Een sterk taalvak volstaat niet
Wie echt wil dat leerlingen beter scoren voor begrijpend
lezen, moet manieren zoeken om de leestijd op te krikken en effectiever te
benutten, vindt Kris Van den Branden.
KRIS VAN DEN BRANDEN, Hoogleraar en lerarenopleider aan de
Faculteit Letteren (KU Leuven).
De Standaard, dinsdag 27 augustus 2019.
Leerlingen moeten niet alleen in de taalvakken gestimuleerd
worden om veel te lezen, maar in het volledige curriculum én daarbuiten.
Dirk Van Damme heeft het niet
begrepen op ons wetenschappelijke rapport rond begrijpend lezen (DS 24 augustus).
Daarin pleiten we voor intensief, interactief en curriculumbreed
begrijpend-lezenonderwijs in de basisschool. Van Damme suggereert dat het
rapport vanuit een bepaalde ‘visie’ en een bepaald ‘paradigma’ is geschreven.

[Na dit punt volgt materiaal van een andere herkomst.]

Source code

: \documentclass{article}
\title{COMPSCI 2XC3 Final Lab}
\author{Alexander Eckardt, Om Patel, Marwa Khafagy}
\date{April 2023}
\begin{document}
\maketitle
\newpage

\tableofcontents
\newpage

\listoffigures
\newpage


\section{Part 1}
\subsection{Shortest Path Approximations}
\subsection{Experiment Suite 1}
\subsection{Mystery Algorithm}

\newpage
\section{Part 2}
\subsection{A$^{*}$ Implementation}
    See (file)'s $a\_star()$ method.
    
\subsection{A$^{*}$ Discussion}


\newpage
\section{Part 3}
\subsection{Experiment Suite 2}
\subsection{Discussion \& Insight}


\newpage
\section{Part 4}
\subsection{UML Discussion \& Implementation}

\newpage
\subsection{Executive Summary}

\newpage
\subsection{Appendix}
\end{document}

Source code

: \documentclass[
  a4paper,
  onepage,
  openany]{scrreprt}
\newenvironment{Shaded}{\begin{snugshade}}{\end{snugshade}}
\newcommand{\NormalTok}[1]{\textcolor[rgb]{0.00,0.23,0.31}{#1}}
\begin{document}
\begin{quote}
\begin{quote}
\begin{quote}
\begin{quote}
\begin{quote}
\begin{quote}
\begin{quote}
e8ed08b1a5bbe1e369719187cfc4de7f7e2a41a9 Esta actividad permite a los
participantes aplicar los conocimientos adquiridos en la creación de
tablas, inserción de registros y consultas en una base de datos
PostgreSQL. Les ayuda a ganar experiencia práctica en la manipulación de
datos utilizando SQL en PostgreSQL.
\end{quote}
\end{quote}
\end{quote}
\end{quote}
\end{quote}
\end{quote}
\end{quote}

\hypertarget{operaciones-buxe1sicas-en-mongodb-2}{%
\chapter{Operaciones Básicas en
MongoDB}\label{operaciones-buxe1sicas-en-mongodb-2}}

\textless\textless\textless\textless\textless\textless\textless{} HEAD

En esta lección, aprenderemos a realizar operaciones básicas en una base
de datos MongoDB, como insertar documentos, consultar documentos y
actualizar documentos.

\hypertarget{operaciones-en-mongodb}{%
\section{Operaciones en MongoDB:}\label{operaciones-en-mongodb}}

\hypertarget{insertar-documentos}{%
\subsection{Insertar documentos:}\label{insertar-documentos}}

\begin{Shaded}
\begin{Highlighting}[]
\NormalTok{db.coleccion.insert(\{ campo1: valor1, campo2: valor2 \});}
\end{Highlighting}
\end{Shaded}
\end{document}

Vreemd, en zelfs ronduit beledigend, want onze aanbevelingen zijn volledig
gebaseerd op een systematische reviewstudie van het beschikbare internationale
onderzoek. Misschien komt Thoni Houtveen, een
Nederlandse expert die onafhankelijk van ons een soortgelijke literatuurstudie
in opdracht van de Nederlandse overheid uitvoerde, daarom tot gelijkaardige
aanbevelingen.
Van Damme zwaait met het woord ‘kennis’ en vindt dat er
opnieuw meer aandacht moet gaan naar grammatica. Maar het beschikbare onderzoek
toont aan dat onderwijs in grammatica en zinsontleding geen positief effect
heeft op de leesvaardigheid van kinderen in de lagere school. Wat dat wel
heeft, is achtergrondkennis rond het onderwerp waarover kinderen een tekst lezen.

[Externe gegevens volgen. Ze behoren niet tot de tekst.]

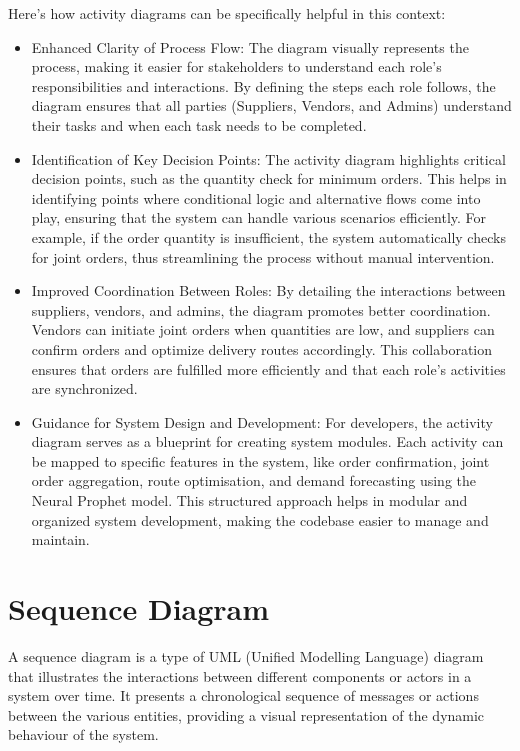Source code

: Here’s how activity diagrams can be specifically helpful in this context:
\begin{itemize}
    \item Enhanced Clarity of Process Flow: The diagram visually represents the process, making it easier for stakeholders to understand each role's responsibilities and interactions. By defining the steps each role follows, the diagram ensures that all parties (Suppliers, Vendors, and Admins) understand their tasks and when each task needs to be completed.
    \item Identification of Key Decision Points: The activity diagram highlights critical decision points, such as the quantity check for minimum orders. This helps in identifying points where conditional logic and alternative flows come into play, ensuring that the system can handle various scenarios efficiently. For example, if the order quantity is insufficient, the system automatically checks for joint orders, thus streamlining the process without manual intervention.
    \item Improved Coordination Between Roles: By detailing the interactions between suppliers, vendors, and admins, the diagram promotes better coordination. Vendors can initiate joint orders when quantities are low, and suppliers can confirm orders and optimize delivery routes accordingly. This collaboration ensures that orders are fulfilled more efficiently and that each role's activities are synchronized.
    \item Guidance for System Design and Development: For developers, the activity diagram serves as a blueprint for creating system modules. Each activity can be mapped to specific features in the system, like order confirmation, joint order aggregation, route optimisation, and demand forecasting using the Neural Prophet model. This structured approach helps in modular and organized system development, making the codebase easier to manage and maintain.
\end{itemize}
\section{Sequence Diagram}

A sequence diagram is a type of UML (Unified Modelling Language) diagram that illustrates the interactions between different components or actors in a system over time. It presents a chronological sequence of messages or actions between the various entities, providing a visual representation of the dynamic behaviour of the system.

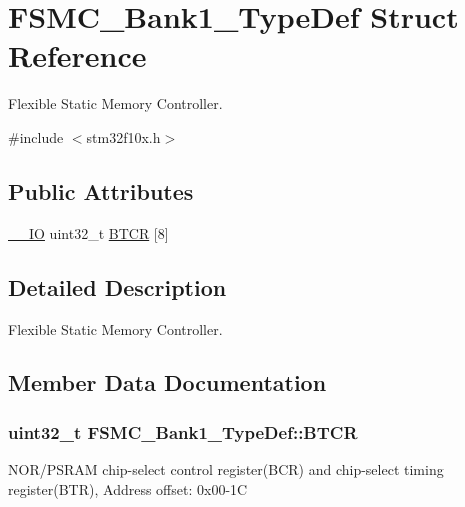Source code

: \hypertarget{struct_f_s_m_c___bank1___type_def}{\section{F\-S\-M\-C\-\_\-\-Bank1\-\_\-\-Type\-Def Struct Reference}
\label{struct_f_s_m_c___bank1___type_def}
}


Flexible Static Memory Controller.  




{\ttfamily \#include $<$stm32f10x.\-h$>$}

\subsection*{Public Attributes}
\begin{DoxyCompactItemize}
\item 
\hyperlink{group___c_m_s_i_s__core__definitions_gaec43007d9998a0a0e01faede4133d6be}{\-\_\-\-\_\-\-I\-O} uint32\-\_\-t \hyperlink{struct_f_s_m_c___bank1___type_def_a3360341d4c7db502fea208cfb48638a3}{B\-T\-C\-R} \mbox{[}8\mbox{]}
\end{DoxyCompactItemize}


\subsection{Detailed Description}
Flexible Static Memory Controller. 

\subsection{Member Data Documentation}
\hypertarget{struct_f_s_m_c___bank1___type_def_a3360341d4c7db502fea208cfb48638a3}{
\subsubsection[{B\-T\-C\-R}]{ uint32\-\_\-t F\-S\-M\-C\-\_\-\-Bank1\-\_\-\-Type\-Def\-::\-B\-T\-C\-R}}\label{struct_f_s_m_c___bank1___type_def_a3360341d4c7db502fea208cfb48638a3}
N\-O\-R/\-P\-S\-R\-A\-M chip-\/select control register(\-B\-C\-R) and chip-\/select timing register(\-B\-T\-R), Address offset\-: 0x00-\/1\-C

Precies daarom beogen veel krachtige leesmethodieken die zowel Houtveen als wij
in de verf zetten een integratie van wereldoriëntatie- en taalonderwijs. In de
beproefde aanpak Denk!, bijvoorbeeld, lezen
leerlingen gedurende een aantal weken verhalende en non-fictieteksten over één
overkoepelend thema (zoals de middeleeuwen of de klimaatopwarming). Tijdens
taal- en wereldoriëntatielessen leren ze bij over dat thema en spijkeren ze hun
leesvaardigheid bij. Maar voor Van Damme is dat weinig effectief en moeten
leerlingen alleen binnen ‘een sterk taalvak’ aan begrijpend lezen werken.
Diepgaande gesprekken
Dat begrijpend lezen als een competentie wordt benaderd, zint
hem evenmin. Vreemd, alweer. Wetenschappers definiëren een competentie als een
geïntegreerde cluster van kennis, vaardigheden en attitudes die iemand in staat
stelt om zich gepast te gedragen. Kennis is wel degelijk belangrijk in een competentiegerichte
aanpak, maar het gaat er vooral om wat je ermee kunt doen. Heeft Van Damme de
werken van zijn medewerkers dan niet gelezen? Andreas Schleicher,
het hoofd van het ‘Directorate for
education and skills’ van
de Oeso pleit er in zijn recente boek World class
voor om 21ste-eeuwse vaardigheden centraal te stellen in het onderwijs, omdat
je met kennis van feiten alleen niet ver springt in de wereld. Wordt het niet
dringend tijd dat we in het Vlaamse onderwijsdebat het sloganeske niveau van
‘kennis of vaardigheden?’ overstijgen? De cognitieve wetenschap pleit al
decennia voor een sterkere integratie van beide.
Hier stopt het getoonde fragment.